Prof. Dr. Felix Naumann

Tim's Ideas for Theses

Please note, that everything listed below are only rough ideas. Their intention is to give you a broader sense of what could be done. See it as seed ideas for a thesis, maybe it needs more, maybe it's too complex. Feel free to read between the lines, extend ideas, go in depth or combine them if applicable and contact me with your questions or proposals.

This is part of my personal backlog of things I find interesting or am/was working on to some extent.

Autoencoder/Embedding vs PCA, tSNE & Co.

Unfortunately, our world has only three dimensions, computer screens only two even. To visualise high-dimensional data, we have to reduce it to see it. This process is comes with the cost of losing information, as all the data has to be compressed into a much smaller space. In the case of embeddings (i.e. word2vec) this is very helpful. Mikolov et al. used a very simple neural network to reduce a large vocabulary of words down to 50/100/300 dimensions and found, that this lower dimensional space has useful properties, for example that the Euclidean distance between data points can be interpreted as semantic similarity. To visualise the vocabulary, data scientists and researchers often use tSNE (Marten et al, 2009). While other dimensionality reduction approaches (e.g. PCA) may not reflect relatedness properties well, tSNE uses a cost function, which keeps points that are clustered in the high dimensional space together even in the low dimensional space.

In this master’s thesis, we want to compare the influence algorithms for the first stage in tSNE. Furthermore, we would like to transfer the tSNE cost function to some kind of auto-encoder, so that we are able to reduce all data in one go with a single (simple) model. This thesis can be very low-level and math heavy (proper understanding of mathematical model behind neural nets & develop cost function) or engineering heavy (comparing lots of existing methods to find good constellations).

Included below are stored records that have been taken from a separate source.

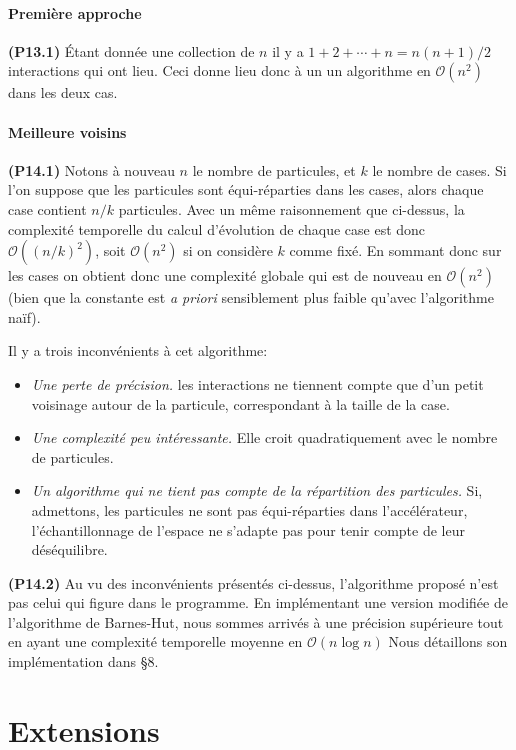 \documentclass[12pt, letterpaper, twoside]{article}
\def\O{\mathcal{O}}
\begin{document}
\subsection{Première approche}
\noindent \textbf{(P13.1)} Étant donnée une collection de $n$ il y a $1+2+\cdots+n = n(n+1)/2$ interactions qui ont lieu. Ceci donne lieu donc à un un algorithme en $\O(n^2)$ dans les deux cas.

\subsection{Meilleure voisins}
\noindent \textbf{(P14.1)} Notons à nouveau $n$ le nombre de particules, et $k$ le nombre de cases. Si l'on suppose que les particules sont équi-réparties dans les cases, alors chaque case contient $n/k$ particules. Avec un même raisonnement que ci-dessus, la complexité temporelle du calcul d'évolution de chaque case est donc $\O((n/k)^2)$, soit $\O(n^2)$ si on considère $k$ comme fixé. En sommant donc sur les cases on obtient donc une complexité globale qui est de nouveau en $\O(n^2)$ (bien que la constante est \textit{a priori} sensiblement plus faible qu'avec l'algorithme naïf).

Il y a trois inconvénients à cet algorithme:
\begin{itemize}
	\item \textit{Une perte de précision.} les interactions ne tiennent compte que d'un petit voisinage autour de la particule, correspondant à la taille de la case.
	\item \textit{Une complexité peu intéressante.} Elle croit quadratiquement avec le nombre de particules.
	\item \textit{Un algorithme qui ne tient pas compte de la répartition des particules.} Si, admettons, les particules ne sont pas équi-réparties dans l'accélérateur, l'échantillonnage de l'espace ne s'adapte pas pour tenir compte de leur déséquilibre.
\end{itemize}

\noindent \textbf{(P14.2)} Au vu des inconvénients présentés ci-dessus, l'algorithme proposé n'est pas celui qui figure dans le programme. En implémentant une version modifiée de l'algorithme de Barnes-Hut, nous sommes arrivés à une précision supérieure tout en ayant une complexité temporelle moyenne en $\O(n \log n)$ Nous détaillons son implémentation dans \S 8.

\newpage

\part*{Extensions}
\end{document}
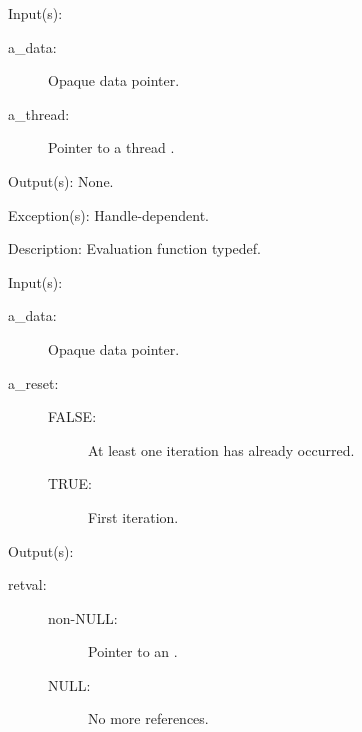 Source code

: \begin{capi}
\label{cw_nxo_handle_eval_t}
	\begin{capilist}
	\item[Input(s): ]
		\begin{description}\item[]
		\item[a\_data: ]
			Opaque data pointer.
		\item[a\_thread: ]
			Pointer to a thread .
		\end{description}
	\item[Output(s): ] None.
	\item[Exception(s): ] Handle-dependent.
	\item[Description: ]
		Evaluation function typedef.
	\end{capilist}
\label{cw_nxo_handle_ref_iter_t}
	\begin{capilist}
	\item[Input(s): ]
		\begin{description}\item[]
		\item[a\_data: ]
			Opaque data pointer.
		\item[a\_reset: ]
			\begin{description}\item[]
			\item[FALSE: ]
				At least one iteration has already occurred.
			\item[TRUE: ]
				First iteration.
			\end{description}
		\end{description}
	\item[Output(s): ]
		\begin{description}\item[]
		\item[retval: ]
			\begin{description}\item[]
			\item[non-NULL: ]
				Pointer to an \classname{nxoe}.
			\item[NULL: ]
				No more references.
			\end{description}
		\end{description}

\end{capilist}
\end{capi}
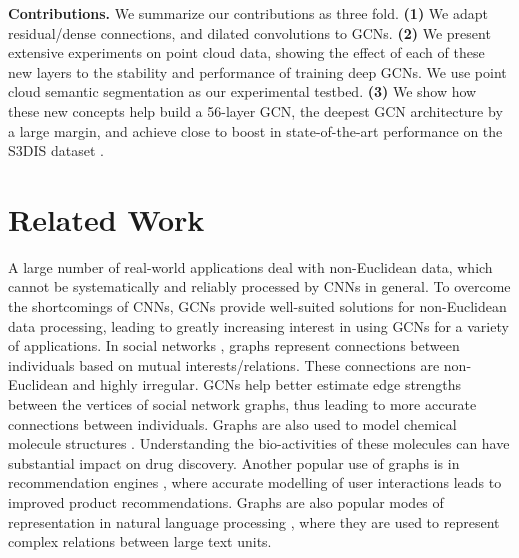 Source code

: \documentclass[10pt,twocolumn,letterpaper]{article}
\newcommand{\mysection}[1]{\vspace{3pt}\noindent\textbf{#1.}}
\begin{document}
\vspace{6pt}\mysection{Contributions} We summarize our contributions as three fold. \textbf{(1)} We adapt residual/dense connections, and dilated convolutions to GCNs. \textbf{(2)} We present extensive experiments on point cloud data, showing the effect of each of these new layers to the stability and performance of training deep GCNs. We use point cloud semantic segmentation as our experimental testbed. \textbf{(3)} We show how these new concepts help build a 56-layer GCN, the deepest GCN architecture by a large margin, and achieve close to  boost in state-of-the-art performance on the S3DIS dataset \cite{2017arXiv170201105A}.


\section{Related Work}
\label{sec:related}
A large number of real-world applications deal with non-Euclidean data, which cannot be systematically and reliably processed by CNNs in general. To overcome the shortcomings of CNNs, GCNs provide well-suited solutions for non-Euclidean data processing, leading to greatly increasing interest in using GCNs for a variety of applications. In social networks \cite{social_tang2009relational}, graphs represent connections between individuals based on mutual interests/relations. These connections are non-Euclidean and highly irregular. GCNs help better estimate edge strengths between the vertices of social network graphs, thus leading to more accurate connections between individuals. Graphs are also used to model chemical molecule structures \cite{chem_zitnik2017predicting,chem_wale2008comparison}. Understanding the bio-activities of these molecules can have substantial impact on drug discovery. Another popular use of graphs is in recommendation engines \cite{rec_monti2017geometric,rec_ying2018graph}, where accurate modelling of user interactions leads to improved product recommendations. Graphs are also popular modes of representation in natural language processing \cite{nlp_bastings2017graph,nlp_marcheggiani2017encoding}, where they are used to represent complex relations between large text units. 
\end{document}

#DataVisualisation #DeepLearning

Email Classification

For managing an email inbox and especially for an email exploration tool for forensic reasons, classifying emails is an important step for processing a (large) corpus of emails. Imagine inboxes of several employees are audited after a case of fraud. Fixed classifiers can act as filters to reduce the amount of mails to look at and steer the search for relevant documents towards the case. Fixed classifiers could identify work related or personal emails, irrelevant information from mailing list, mails where decisions are made, appointments are proposed, meetings are summarised, ... [ANLP]

This task could also be hierarchical in the sense that mails with invoices (determined by the fixed classifier) are then clustered in an unsupervised fashion. Features not only involve the content, but also information flow patterns through the social network graph.

Email deconstruction

Working with email corpora, no matter if you consider social network analysis, topic modeling, text mining, language processing or other tasks, raises the issue of noisy data. Emails contain entire threads of conversations, where previous parts are contained as copies along with their metadata (sender, recipients, date, forwards/answers,...). Detecting parts of those mails enables us to reconstruct the true social network, deduplicate content in the corpus and have clean text.

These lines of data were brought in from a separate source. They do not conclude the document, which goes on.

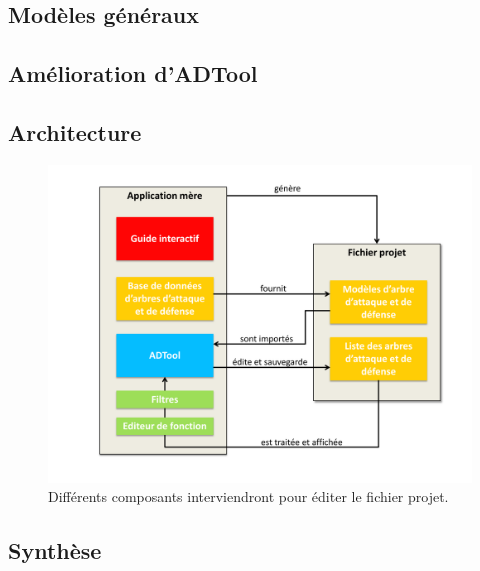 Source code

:    \subsection{Modèles généraux}
        \label{sec:modele}


    \subsection{Amélioration d'ADTool}
        \label{sec:adtoolpp}
    

    \subsection{Architecture}
        \label{sec:archi}

        \begin{figure}
            \begin{center}
                \includegraphics[width=1\textwidth]{figure/archi.pdf}
            \end{center}
            \caption{Différents composants interviendront pour éditer le fichier projet.}
            \label{fig:archi}
        \end{figure}


    \subsection{Synthèse}
        \label{sec:cahier_synthese} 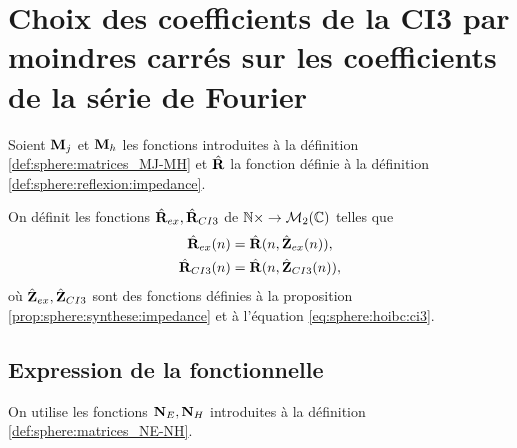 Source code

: \section[Choix 2 du calcul des coefficients de la CI3]{Choix des coefficients de la CI3 par moindres carrés sur les coefficients de la série de Fourier}

  Soient \(\mathbf{M}_j\) et \(\mathbf{M}_h\) les fonctions introduites à la définition \ref{def:sphere:matrices_MJ-MH} et \(\hat{\mathbf{R}}\) la fonction définie à la définition \ref{def:sphere:reflexion:impedance}.

  \begin{defn}%
    \label{def:sphere:minimisation:matrices_MR}
    On définit les fonctions \(\hat{\mathbf{R}}_{ex}, \hat{\mathbf{R}}_{CI3}\) de \(\mathbb N\times \rightarrow \mathcal{M}_2(\mathbb C)\) telles que
    \begin{align*}
      \hat{\mathbf{R}}_{ex}(n) &= \hat{\mathbf{R}}(n, \hat{\mathbf{Z}}_{ex}(n)),
      \\
      \hat{\mathbf{R}}_{CI3}(n) &= \hat{\mathbf{R}}(n, \hat{\mathbf{Z}}_{CI3}(n)),
    \end{align*}
    où \(\hat{\mathbf{Z}}_{ex},\hat{\mathbf{Z}}_{CI3}\) sont des fonctions définies à la proposition \ref{prop:sphere:synthese:impedance} et à l'équation \eqref{eq:sphere:hoibc:ci3}.
  \end{defn}

  \subsection{Expression de la fonctionnelle}

    On utilise les fonctions \(\mathbf{N}_E, \mathbf{N}_H\) introduites à la définition \ref{def:sphere:matrices_NE-NH}.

We have a working prototype that classifies lines as part of a header or email body and splits conversations. This prototype can be improved, for example by training a deep belief recurrent artificial neural network (or similar) in an unsupervised fashion and then teaching it with labelled samples how to split mails. Further, we want to detect signatures and common phrases at the start and end of mails, that introduce noise in downstream tasks.

Document Classification

Part of our research involves handling large collections of diverse files ranging from contracts, memos, photos to emails and more. In order to make such a collection more accessible, a first step would be to classify the documents, such that more specialised downstream tasks can be applied with higher accuracy. Our project partner suggested about 400 classes and subclasses for internal documents. A masters student would have to work on other data though, such as those attached in the Enron Corpus.

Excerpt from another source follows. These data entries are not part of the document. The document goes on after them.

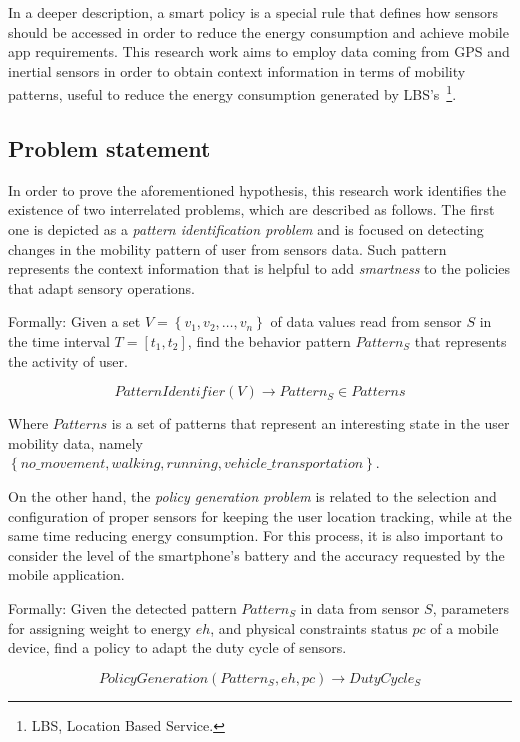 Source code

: \documentclass[12pt]{article}
\numberwithin{equation}{section}
\numberwithin{table}{section}
\numberwithin{figure}{section}
\begin{document}
In a deeper description, a smart policy is a special rule that defines how sensors should be accessed in order to reduce the energy consumption and achieve mobile app requirements.
This research work aims to employ data coming from GPS and inertial sensors in order to obtain context information in terms of mobility patterns, useful to reduce the energy consumption generated by LBS's~\footnote{LBS, Location Based Service.}.


\subsection{Problem statement} 
\label{sub:problem_statement}
In order to prove the aforementioned hypothesis, this research work identifies the existence of two interrelated problems, which are described as follows.
The first one is depicted as a \emph{pattern identification problem} and is focused on detecting changes in the mobility pattern of user from sensors data.
Such pattern represents the context information that is helpful to add \emph{smartness} to the policies that adapt sensory operations.

Formally:
\label{ssub:pattern_identification}
Given a set $V = \left\{v_{1}, v_{2}, \dotsc, v_{n}\right\}$ of data values read from sensor $S$ in the time interval $T = [t_{1}, t_{2}]$, find the behavior pattern $Pattern_{S}$ that represents the activity of user.

\begin{equation}
  PatternIdentifier( V ) \longrightarrow{} Pattern_{S} \in Patterns
\end{equation}

Where $Patterns$ is a set of patterns that represent an interesting state in the user mobility data, namely $\left\{no\_movement, walking, running, vehicle\_transportation\right\}$.

On the other hand, the \emph{policy generation problem} is related to the selection and configuration of proper sensors for keeping the user location tracking, while at the same time reducing energy consumption.
For this process, it is also important to consider the level of the smartphone's battery and the accuracy requested by the mobile application.

Formally:
Given the detected pattern $Pattern_{S}$ in data from sensor $S$, parameters for assigning weight to energy $eh$, and physical constraints status $pc$ of a mobile device, find a policy to adapt the duty cycle of sensors.

\begin{equation}
  PolicyGeneration( Pattern_{S}, eh, pc ) \longrightarrow{} DutyCycle_{S}
\end{equation}
\end{document}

Downstream tasks could involve the extraction of contract partners, salient entities/phrases, or time related information.

Data Visualisation and Enrichment

Our goal of the Business Communication Analysis project is to make large collections of files explorable in the context of a forensic investigation by an auditor looking in to a case of fraud or similar occasions. Given a diverse set of extraction and classifcation techniques is just the first step towards an automatic exploration. However, lists of words and numbers are not very helpful.

We need novel ideas to visualise previously extracted or generated information. That involves the combination of people in a conversation in a time based context, identifying events, temporal salient phrases/entities, flow of information or simply timelines, where abstract "topics" link to higher resolution information and/or ultimately the original documents and/or their connection to others. Everything can be enriched/linked with external knowledge, such as a network of company relationships we developed in our group.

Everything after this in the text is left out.